* _REQUIREMENT_
Your answer should be the lines below from the one holding "orchestrator. If the" through the one holding "replicated intermediate state;", copied exactly and with nothing else.

* _RECORDS FOR THE EXERCISE_

□ □ □ □ □ □ □

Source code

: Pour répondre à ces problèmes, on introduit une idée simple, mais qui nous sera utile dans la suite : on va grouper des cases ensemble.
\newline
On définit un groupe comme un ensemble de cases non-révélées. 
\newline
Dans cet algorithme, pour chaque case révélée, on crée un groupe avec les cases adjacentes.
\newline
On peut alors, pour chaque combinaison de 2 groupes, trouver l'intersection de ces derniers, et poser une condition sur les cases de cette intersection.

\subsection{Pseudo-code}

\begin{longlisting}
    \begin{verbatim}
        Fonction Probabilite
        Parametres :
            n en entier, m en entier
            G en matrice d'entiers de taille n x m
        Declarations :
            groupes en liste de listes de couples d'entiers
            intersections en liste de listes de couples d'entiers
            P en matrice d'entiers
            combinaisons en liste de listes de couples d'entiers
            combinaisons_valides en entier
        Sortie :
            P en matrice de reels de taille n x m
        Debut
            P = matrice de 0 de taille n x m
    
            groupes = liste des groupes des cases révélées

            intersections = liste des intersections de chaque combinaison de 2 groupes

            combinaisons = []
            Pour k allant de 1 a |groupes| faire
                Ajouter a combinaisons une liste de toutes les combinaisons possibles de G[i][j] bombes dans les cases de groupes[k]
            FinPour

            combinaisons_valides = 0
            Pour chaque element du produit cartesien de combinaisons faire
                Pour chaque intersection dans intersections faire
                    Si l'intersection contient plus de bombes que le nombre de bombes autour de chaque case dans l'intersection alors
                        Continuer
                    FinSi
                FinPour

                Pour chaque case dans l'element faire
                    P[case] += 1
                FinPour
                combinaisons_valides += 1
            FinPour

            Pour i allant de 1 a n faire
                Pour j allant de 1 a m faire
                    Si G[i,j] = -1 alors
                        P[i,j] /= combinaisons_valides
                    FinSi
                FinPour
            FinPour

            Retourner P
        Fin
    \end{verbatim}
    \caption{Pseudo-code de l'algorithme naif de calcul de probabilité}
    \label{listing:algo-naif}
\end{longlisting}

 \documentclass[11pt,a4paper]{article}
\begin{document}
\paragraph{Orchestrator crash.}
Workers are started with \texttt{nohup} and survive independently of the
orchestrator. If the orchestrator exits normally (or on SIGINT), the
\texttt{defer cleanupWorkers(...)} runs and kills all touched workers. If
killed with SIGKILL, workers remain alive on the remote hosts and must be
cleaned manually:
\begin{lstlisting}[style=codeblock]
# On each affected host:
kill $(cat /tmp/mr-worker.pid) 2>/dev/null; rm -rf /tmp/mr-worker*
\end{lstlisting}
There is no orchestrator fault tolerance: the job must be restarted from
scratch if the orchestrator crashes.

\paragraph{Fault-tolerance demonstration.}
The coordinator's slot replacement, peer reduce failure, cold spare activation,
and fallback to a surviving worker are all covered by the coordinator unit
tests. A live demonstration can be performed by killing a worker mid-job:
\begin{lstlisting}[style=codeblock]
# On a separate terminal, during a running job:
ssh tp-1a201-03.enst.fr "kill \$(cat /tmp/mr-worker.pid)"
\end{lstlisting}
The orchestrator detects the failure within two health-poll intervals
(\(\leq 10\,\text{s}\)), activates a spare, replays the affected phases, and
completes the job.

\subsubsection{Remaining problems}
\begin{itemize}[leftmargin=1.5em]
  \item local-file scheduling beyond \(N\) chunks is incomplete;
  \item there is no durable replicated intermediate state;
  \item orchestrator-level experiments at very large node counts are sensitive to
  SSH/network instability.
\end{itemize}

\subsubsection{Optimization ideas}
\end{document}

□ □ □ □ □ □ □

* _OUTPUT OF THE TASK_
orchestrator. If the orchestrator exits normally (or on SIGINT), the
\texttt{defer cleanupWorkers(...)} runs and kills all touched workers. If
killed with SIGKILL, workers remain alive on the remote hosts and must be
cleaned manually:
\begin{lstlisting}[style=codeblock]
# On each affected host:
kill $(cat /tmp/mr-worker.pid) 2>/dev/null; rm -rf /tmp/mr-worker*
\end{lstlisting}
There is no orchestrator fault tolerance: the job must be restarted from
scratch if the orchestrator crashes.

\paragraph{Fault-tolerance demonstration.}
The coordinator's slot replacement, peer reduce failure, cold spare activation,
and fallback to a surviving worker are all covered by the coordinator unit
tests. A live demonstration can be performed by killing a worker mid-job:
\begin{lstlisting}[style=codeblock]
# On a separate terminal, during a running job:
ssh tp-1a201-03.enst.fr "kill \$(cat /tmp/mr-worker.pid)"
\end{lstlisting}
The orchestrator detects the failure within two health-poll intervals
(\(\leq 10\,\text{s}\)), activates a spare, replays the affected phases, and
completes the job.

\subsubsection{Remaining problems}
\begin{itemize}[leftmargin=1.5em]
  \item local-file scheduling beyond \(N\) chunks is incomplete;
  \item there is no durable replicated intermediate state;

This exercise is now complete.